Records to process
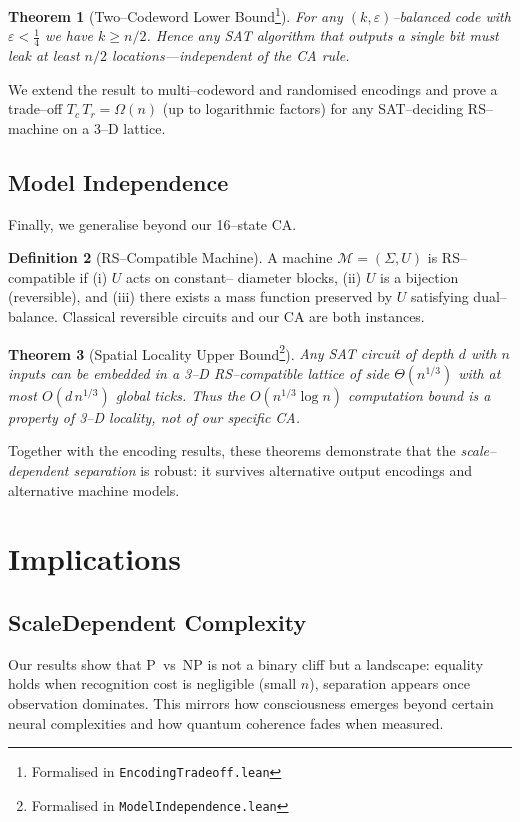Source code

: \documentclass[11pt]{article}
\theoremstyle{plain}
\newtheorem{theorem}{Theorem}
\theoremstyle{definition}
\newtheorem{definition}[theorem]{Definition}
\theoremstyle{remark}
\begin{document}
\begin{theorem}[Two--Codeword Lower Bound\footnote{Formalised in
\texttt{EncodingTradeoff.lean}}]
For any $(k,\varepsilon)$--balanced code with $\varepsilon<\tfrac14$ we have
$k\ge n/2$. Hence any SAT algorithm that outputs a \emph{single} bit must leak at
least $n/2$ locations---independent of the CA rule.
\end{theorem}

We extend the result to multi--codeword and randomised encodings and prove a
trade--off $T_c\,T_r = \Omega(n)$ (up to logarithmic factors) for any
SAT--deciding RS--machine on a 3--D lattice.

\subsection{Model Independence}
\label{sec:model-independence}

Finally, we generalise beyond our 16--state CA.

\begin{definition}[RS--Compatible Machine]
\label{def:rsmachine}
A machine $\mathcal{M}=(\Sigma,U)$ is RS--compatible if (i) $U$ acts on constant--
diameter blocks, (ii) $U$ is a bijection (reversible), and (iii) there exists a
mass function preserved by $U$ satisfying dual--balance.  Classical reversible
circuits and our CA are both instances.
\end{definition}

\begin{theorem}[Spatial Locality Upper Bound\footnote{Formalised in
\texttt{ModelIndependence.lean}}]
Any SAT circuit of depth $d$ with $n$ inputs can be embedded in a 3--D
RS--compatible lattice of side $\Theta(n^{1/3})$ with at most $O(d\,n^{1/3})$
global ticks.  Thus the $O(n^{1/3}\log n)$ computation bound is a property of
3--D locality, not of our specific CA.
\end{theorem}

Together with the encoding results, these theorems demonstrate that the
\emph{scale--dependent separation} is robust: it survives alternative output
encodings and alternative machine models.

\section{Implications}

\subsection{Scale\textendash Dependent Complexity}
Our results show that P~vs~NP is not a binary cliff but a landscape: equality holds when recognition cost is negligible (small $n$), separation appears once observation dominates.  This mirrors how consciousness emerges beyond certain neural complexities and how quantum coherence fades when measured.
\end{document}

Problem to solve
Return, word for word, every line from the line with "circuits and our CA are both instances." to the final line of the data.

Written reply
circuits and our CA are both instances.
\end{definition}

\begin{theorem}[Spatial Locality Upper Bound\footnote{Formalised in
\texttt{ModelIndependence.lean}}]
Any SAT circuit of depth $d$ with $n$ inputs can be embedded in a 3--D
RS--compatible lattice of side $\Theta(n^{1/3})$ with at most $O(d\,n^{1/3})$
global ticks.  Thus the $O(n^{1/3}\log n)$ computation bound is a property of
3--D locality, not of our specific CA.
\end{theorem}

Together with the encoding results, these theorems demonstrate that the
\emph{scale--dependent separation} is robust: it survives alternative output
encodings and alternative machine models.

\section{Implications}

\subsection{Scale\textendash Dependent Complexity}
Our results show that P~vs~NP is not a binary cliff but a landscape: equality holds when recognition cost is negligible (small $n$), separation appears once observation dominates.  This mirrors how consciousness emerges beyond certain neural complexities and how quantum coherence fades when measured.
\end{document}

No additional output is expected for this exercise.